§ **EXTRACTED MATERIAL**:
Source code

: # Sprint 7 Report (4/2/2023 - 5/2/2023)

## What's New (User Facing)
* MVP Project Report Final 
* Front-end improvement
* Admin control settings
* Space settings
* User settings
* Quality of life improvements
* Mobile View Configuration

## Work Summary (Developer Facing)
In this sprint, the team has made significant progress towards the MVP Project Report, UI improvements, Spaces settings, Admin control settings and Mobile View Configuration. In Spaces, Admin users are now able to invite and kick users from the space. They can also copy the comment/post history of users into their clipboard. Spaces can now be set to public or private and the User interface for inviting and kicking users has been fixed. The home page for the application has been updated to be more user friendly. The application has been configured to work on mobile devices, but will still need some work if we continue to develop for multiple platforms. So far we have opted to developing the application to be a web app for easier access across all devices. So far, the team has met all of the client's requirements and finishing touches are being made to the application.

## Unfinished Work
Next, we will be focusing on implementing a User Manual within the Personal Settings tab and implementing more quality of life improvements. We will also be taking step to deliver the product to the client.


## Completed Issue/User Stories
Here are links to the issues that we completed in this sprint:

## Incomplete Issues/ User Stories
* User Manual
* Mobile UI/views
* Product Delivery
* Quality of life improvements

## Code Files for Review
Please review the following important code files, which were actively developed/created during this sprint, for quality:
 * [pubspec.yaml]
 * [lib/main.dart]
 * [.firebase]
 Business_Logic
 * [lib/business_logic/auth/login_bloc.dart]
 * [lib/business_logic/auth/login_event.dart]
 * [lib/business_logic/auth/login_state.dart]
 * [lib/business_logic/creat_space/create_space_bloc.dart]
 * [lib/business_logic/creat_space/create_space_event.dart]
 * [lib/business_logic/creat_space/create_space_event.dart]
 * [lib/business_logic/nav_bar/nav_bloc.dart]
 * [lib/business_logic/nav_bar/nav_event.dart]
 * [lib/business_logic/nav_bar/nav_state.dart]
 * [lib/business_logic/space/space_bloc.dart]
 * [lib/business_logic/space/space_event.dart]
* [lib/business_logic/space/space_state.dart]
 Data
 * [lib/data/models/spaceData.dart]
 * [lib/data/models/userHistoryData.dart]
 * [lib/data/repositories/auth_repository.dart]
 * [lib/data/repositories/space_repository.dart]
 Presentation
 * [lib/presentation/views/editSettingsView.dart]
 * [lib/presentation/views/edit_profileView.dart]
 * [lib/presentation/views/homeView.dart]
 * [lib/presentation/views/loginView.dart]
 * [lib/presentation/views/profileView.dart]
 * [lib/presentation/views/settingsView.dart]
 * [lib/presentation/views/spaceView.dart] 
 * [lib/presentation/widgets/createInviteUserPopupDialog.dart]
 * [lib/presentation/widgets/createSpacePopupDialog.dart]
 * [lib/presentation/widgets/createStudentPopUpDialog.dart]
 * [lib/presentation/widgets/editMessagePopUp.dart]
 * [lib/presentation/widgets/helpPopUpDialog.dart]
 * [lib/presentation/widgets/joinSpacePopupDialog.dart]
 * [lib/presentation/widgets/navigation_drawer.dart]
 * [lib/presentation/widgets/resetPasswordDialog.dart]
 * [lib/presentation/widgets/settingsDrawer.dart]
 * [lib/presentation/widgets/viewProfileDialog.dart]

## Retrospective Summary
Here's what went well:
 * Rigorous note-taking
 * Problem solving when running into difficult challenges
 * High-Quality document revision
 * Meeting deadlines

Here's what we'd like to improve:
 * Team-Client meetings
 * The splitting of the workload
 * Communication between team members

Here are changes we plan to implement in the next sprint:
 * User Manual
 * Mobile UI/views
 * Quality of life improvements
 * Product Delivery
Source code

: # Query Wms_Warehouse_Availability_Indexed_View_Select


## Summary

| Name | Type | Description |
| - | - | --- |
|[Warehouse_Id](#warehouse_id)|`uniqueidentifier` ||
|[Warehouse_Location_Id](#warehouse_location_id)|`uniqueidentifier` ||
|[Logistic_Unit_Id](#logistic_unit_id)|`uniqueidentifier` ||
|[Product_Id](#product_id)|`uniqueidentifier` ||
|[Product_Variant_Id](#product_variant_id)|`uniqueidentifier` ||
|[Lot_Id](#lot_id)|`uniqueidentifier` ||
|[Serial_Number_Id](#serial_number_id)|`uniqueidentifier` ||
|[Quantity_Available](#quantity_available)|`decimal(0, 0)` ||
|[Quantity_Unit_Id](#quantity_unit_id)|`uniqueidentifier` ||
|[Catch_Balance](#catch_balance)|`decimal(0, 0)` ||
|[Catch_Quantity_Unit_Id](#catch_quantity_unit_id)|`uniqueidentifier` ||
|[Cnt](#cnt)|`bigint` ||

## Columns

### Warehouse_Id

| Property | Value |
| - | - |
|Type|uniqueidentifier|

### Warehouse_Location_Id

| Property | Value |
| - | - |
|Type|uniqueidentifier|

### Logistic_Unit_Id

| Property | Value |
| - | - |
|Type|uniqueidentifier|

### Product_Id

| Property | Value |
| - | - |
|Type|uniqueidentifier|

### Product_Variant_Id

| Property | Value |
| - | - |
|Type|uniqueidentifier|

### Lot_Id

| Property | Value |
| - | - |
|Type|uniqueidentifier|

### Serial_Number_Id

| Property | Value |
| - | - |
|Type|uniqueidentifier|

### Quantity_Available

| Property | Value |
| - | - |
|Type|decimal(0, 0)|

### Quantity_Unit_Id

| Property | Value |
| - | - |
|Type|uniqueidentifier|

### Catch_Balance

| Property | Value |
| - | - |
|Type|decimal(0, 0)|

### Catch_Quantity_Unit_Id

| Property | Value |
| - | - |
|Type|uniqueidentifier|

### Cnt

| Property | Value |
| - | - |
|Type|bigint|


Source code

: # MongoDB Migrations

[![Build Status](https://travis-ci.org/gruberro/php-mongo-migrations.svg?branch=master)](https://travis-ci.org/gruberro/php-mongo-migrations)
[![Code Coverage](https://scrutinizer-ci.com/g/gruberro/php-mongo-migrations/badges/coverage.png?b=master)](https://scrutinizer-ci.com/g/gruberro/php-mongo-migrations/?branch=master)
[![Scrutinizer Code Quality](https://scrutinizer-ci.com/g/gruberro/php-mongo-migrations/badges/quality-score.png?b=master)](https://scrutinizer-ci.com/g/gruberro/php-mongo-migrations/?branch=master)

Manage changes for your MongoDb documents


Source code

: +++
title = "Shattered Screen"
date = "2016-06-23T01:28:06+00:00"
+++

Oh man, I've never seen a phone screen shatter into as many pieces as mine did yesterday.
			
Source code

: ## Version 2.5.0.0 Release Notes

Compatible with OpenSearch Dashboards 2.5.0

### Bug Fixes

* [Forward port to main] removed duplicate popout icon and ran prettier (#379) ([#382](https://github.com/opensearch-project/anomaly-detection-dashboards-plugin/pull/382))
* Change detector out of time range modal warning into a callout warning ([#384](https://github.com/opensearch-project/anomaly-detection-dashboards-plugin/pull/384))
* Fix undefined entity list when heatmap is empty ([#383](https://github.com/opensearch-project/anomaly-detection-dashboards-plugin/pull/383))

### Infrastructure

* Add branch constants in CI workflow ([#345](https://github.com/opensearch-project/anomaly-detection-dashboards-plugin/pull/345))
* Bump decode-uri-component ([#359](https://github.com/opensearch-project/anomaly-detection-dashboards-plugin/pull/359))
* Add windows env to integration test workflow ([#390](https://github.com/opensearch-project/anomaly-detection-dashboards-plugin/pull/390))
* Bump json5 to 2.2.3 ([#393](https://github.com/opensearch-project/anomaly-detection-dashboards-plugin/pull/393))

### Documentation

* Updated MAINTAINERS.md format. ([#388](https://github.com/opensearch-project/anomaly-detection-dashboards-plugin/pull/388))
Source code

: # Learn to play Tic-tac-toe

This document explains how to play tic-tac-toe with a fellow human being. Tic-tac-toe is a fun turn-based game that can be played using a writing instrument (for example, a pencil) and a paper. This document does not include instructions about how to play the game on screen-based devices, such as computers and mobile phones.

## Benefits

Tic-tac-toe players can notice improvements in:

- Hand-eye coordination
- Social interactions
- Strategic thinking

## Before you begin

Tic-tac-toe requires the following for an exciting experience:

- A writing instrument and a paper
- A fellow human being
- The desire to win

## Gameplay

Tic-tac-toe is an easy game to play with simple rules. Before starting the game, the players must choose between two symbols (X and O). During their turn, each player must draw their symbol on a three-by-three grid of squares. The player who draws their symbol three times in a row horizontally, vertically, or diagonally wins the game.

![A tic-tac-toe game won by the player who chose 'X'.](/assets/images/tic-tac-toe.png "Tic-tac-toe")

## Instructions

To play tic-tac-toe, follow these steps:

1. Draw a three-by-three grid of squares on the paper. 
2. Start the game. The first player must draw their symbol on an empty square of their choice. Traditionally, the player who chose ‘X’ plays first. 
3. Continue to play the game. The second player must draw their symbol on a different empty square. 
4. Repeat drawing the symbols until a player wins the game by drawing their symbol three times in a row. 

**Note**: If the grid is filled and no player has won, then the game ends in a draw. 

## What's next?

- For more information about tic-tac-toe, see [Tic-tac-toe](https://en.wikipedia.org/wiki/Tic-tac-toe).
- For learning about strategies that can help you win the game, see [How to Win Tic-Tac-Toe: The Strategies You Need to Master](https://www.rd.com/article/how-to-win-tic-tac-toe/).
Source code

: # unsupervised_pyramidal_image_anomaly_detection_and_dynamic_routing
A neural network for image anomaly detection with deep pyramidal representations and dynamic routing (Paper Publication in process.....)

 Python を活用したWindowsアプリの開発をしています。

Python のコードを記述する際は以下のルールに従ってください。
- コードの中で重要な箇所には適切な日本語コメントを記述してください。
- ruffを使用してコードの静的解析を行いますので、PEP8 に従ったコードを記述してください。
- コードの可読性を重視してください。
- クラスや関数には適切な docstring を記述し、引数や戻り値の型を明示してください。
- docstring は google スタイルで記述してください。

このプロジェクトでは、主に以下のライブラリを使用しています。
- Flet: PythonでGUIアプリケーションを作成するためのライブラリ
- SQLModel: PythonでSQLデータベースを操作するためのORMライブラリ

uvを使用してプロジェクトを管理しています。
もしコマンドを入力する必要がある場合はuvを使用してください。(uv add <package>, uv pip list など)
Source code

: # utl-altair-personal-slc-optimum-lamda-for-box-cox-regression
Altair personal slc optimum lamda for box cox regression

§ **PROBLEM**: Your answer must consist solely of the lines from the top of the entries above through the line containing "## Work Summary (Developer Facing)", copied exactly, both ends included.

§ **REPLY TO THE EXERCISE**:
Source code

: # Sprint 7 Report (4/2/2023 - 5/2/2023)

## What's New (User Facing)
* MVP Project Report Final 
* Front-end improvement
* Admin control settings
* Space settings
* User settings
* Quality of life improvements
* Mobile View Configuration

## Work Summary (Developer Facing)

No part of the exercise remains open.